Case #359: MRI Brain: Ventriculomegaly of the lateral, 3rd and 4th ventricles secondary to obstruction of the foramen of Magendie secondary to Cryptococcus(unencapsulated) in a non-immune suppressed, HIV negative, individual.
Hx: This 37y/o LHM was seen one month prior to this presentation for HA, nausea and vomiting. Gastrointestinal evaluation at that time showed no evidence of bowel obstruction and he was released home. These symptoms had been recurrent since onset.
At presentation he complained of mild blurred vision(OU), difficulty concentrating and HA which worsened upon sitting up. The headaches were especially noticeable in the early morning. He described them as non-throbbing headaches. They begin in the bifrontal region and radiate posteriorly. They occurred up to 6 times/day. The HA improved with lying down or dropping the head down between the knees towards the floor. The headaches were associated with blurred vision, nausea,vomiting, photophobia, and phonophobia. He denied any scotomata or positive visual phenomena. He denies any weakness, numbness, tingling, dysarthria or diplopia. His weight has fluctuated from 163# to 148# over the past 3 months and at present he weighs 154#. His appetite has been especially poor in the past month.
MEDS:Sulfasalazine qid. Tylenol 650mg q4hours.
PMH: 1)Ulcerative Colitis dx 1989. 2)HTN 3) occasional HAs since the early 1980s which are different in character and much less severe than his current HAs. They were not associated with nausea, vomiting, photophobia, phonophobia or difficulty thinking.
FHX: MGF with h/o stroke. Mother and Father were healthy. No h/o of migraine in family.
SHX: Single. Works as a newpaper printing press worker. Denies tobacco, ETOH or illicit drug use, but admits he was a heavy drinker until the last 1970s when he quit.
EXAM: BP159/92 HR 48(sitting): BP126/70 HR48(supine). RR14 36.2C
MS: A&O to person, place and time. Speech clear. Appears uncomfortable but acts appropriately and cooperatively. No difficulty with short and long term memory.

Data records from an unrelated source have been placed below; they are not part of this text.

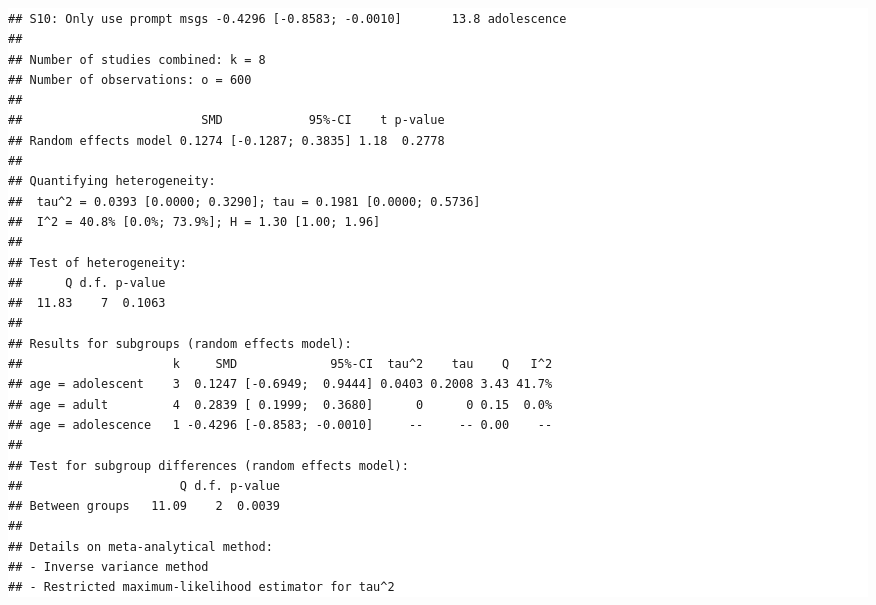     ## S10: Only use prompt msgs -0.4296 [-0.8583; -0.0010]       13.8 adolescence
    ## 
    ## Number of studies combined: k = 8
    ## Number of observations: o = 600
    ## 
    ##                         SMD            95%-CI    t p-value
    ## Random effects model 0.1274 [-0.1287; 0.3835] 1.18  0.2778
    ## 
    ## Quantifying heterogeneity:
    ##  tau^2 = 0.0393 [0.0000; 0.3290]; tau = 0.1981 [0.0000; 0.5736]
    ##  I^2 = 40.8% [0.0%; 73.9%]; H = 1.30 [1.00; 1.96]
    ## 
    ## Test of heterogeneity:
    ##      Q d.f. p-value
    ##  11.83    7  0.1063
    ## 
    ## Results for subgroups (random effects model):
    ##                     k     SMD             95%-CI  tau^2    tau    Q   I^2
    ## age = adolescent    3  0.1247 [-0.6949;  0.9444] 0.0403 0.2008 3.43 41.7%
    ## age = adult         4  0.2839 [ 0.1999;  0.3680]      0      0 0.15  0.0%
    ## age = adolescence   1 -0.4296 [-0.8583; -0.0010]     --     -- 0.00    --
    ## 
    ## Test for subgroup differences (random effects model):
    ##                      Q d.f. p-value
    ## Between groups   11.09    2  0.0039
    ## 
    ## Details on meta-analytical method:
    ## - Inverse variance method
    ## - Restricted maximum-likelihood estimator for tau^2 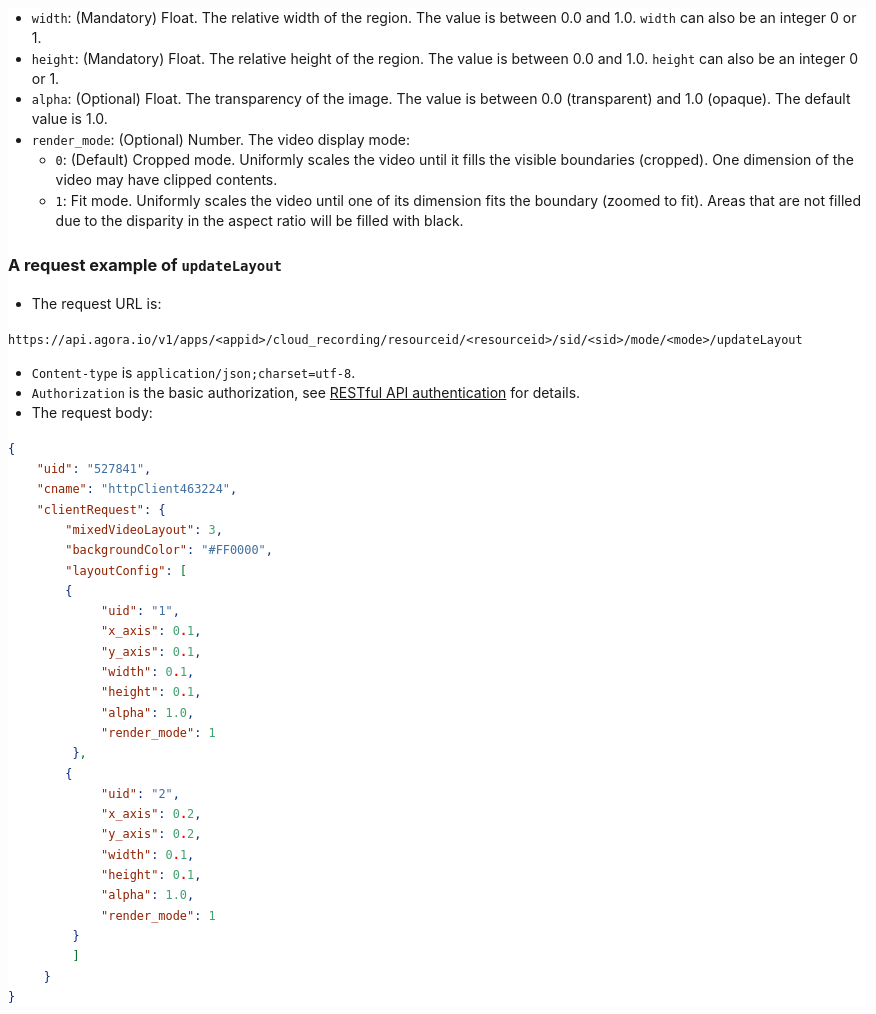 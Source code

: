   - `width`: (Mandatory) Float. The relative width of the region. The value is between 0.0 and 1.0. `width` can also be an integer 0 or 1.
  - `height`: (Mandatory) Float. The relative height of the region. The value is between 0.0 and 1.0. `height` can also be an integer 0 or 1.
  - `alpha`: (Optional) Float. The transparency of the image. The value is between 0.0 (transparent) and 1.0 (opaque). The default value is 1.0.
  - `render_mode`: (Optional) Number. The video display mode:
    - `0`: (Default) Cropped mode. Uniformly scales the video until it fills the visible boundaries (cropped). One dimension of the video may have clipped contents.
    - `1`: Fit mode. Uniformly scales the video until one of its dimension fits the boundary (zoomed to fit). Areas that are not filled due to the disparity in the aspect ratio will be filled with black.

### A request example of `updateLayout `

- The request URL is:

```
https://api.agora.io/v1/apps/<appid>/cloud_recording/resourceid/<resourceid>/sid/<sid>/mode/<mode>/updateLayout
```

- `Content-type` is `application/json;charset=utf-8`.
- `Authorization` is the basic authorization, see [RESTful API authentication](https://docs.agora.io/en/faq/restful_authentication) for details.
- The request body:

```json
{
    "uid": "527841",
    "cname": "httpClient463224",
    "clientRequest": {
        "mixedVideoLayout": 3,
        "backgroundColor": "#FF0000",
        "layoutConfig": [
        {
             "uid": "1",
             "x_axis": 0.1,
             "y_axis": 0.1,
             "width": 0.1,
             "height": 0.1,
             "alpha": 1.0,
             "render_mode": 1
         },
        {
             "uid": "2",
             "x_axis": 0.2,
             "y_axis": 0.2,
             "width": 0.1,
             "height": 0.1,
             "alpha": 1.0,
             "render_mode": 1
         }
         ]
     }
}
```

CN: Grad 2-3 papilledema OS; Grade 1 papilledema(@2 o'clock) OD. Pupils 4/4 decreasing to 2/2 on exposure to light. Bilateral horizontal sustained nystagmus on right and leftward gaze. Bilateral vertical sustained nystagmus on up and downward gaze. Face symmetric with full movement and PP sensation. Tongue midline with full ROM. Gag and SCM were intact bilaterally.
Motor: full strength throughout with normal muscle bulk and tone.
Coord: mild dysynergia on FNF movements in BUE. HNS and RAM were unremarkable.
Station: unsteady with and without eyes open on Romberg test. No drift in any particular direction.
Gait: wide based, ataxic and to some degree magnetic and apraxic.
Gen Exam: unremarkable.
COURSE: Urinalysis revealed 1-2RBC, 2-3WBC and bacteria were noted. Repeat Urinalysis was negative the next day. PT, PTT, CXR and GS were normal. CBC revealed 10.4WBC with 7.1Granulocytes. HCT, 10/18/95, revealed hydrocephalus. MRI, 10/18/95, revealed ventriculomegaly of the lateral, 3rd and 4th ventricles. There was enhancement of the meninges about the prepontine cisterna and internal auditory canals, and enhancement of a scar or inflammed lining of the foramen of Magendie. These changes were felt suggestive of bacterial or granulomatous meningitis. The patient underwent ventriculostomy on 10/19/94. CSF taken on 10/19/94 via V-P shunt insertion revealed: 22 WBC (21 lymphocytes, 1 monocyte), 380 RBC, Glucose 58, Protein 29, GS negative, Cultures(bacterial, fungal, AFB) negative, Cryptococcal Antigen and India Ink were negative. Numerous CSF samples were taken from the lumbar region and shunt reservoir and these were consistantly unremarkable except for an occasional CSF protein of up to 99mg/dl. Serum and CSF toxoplasma titers and ACE levels were negative on multiple occasions. VDRL and HIV testing was unremarkable. 10/27/94 and 10/31/94 CSF cultures taken from the cervical region eventually grew non-encapsulated crytococcus neoformans. The patient was treated with amphotericin and showed some improvement. However, scarring had probably occurred by then and the V-P shunt was left in place.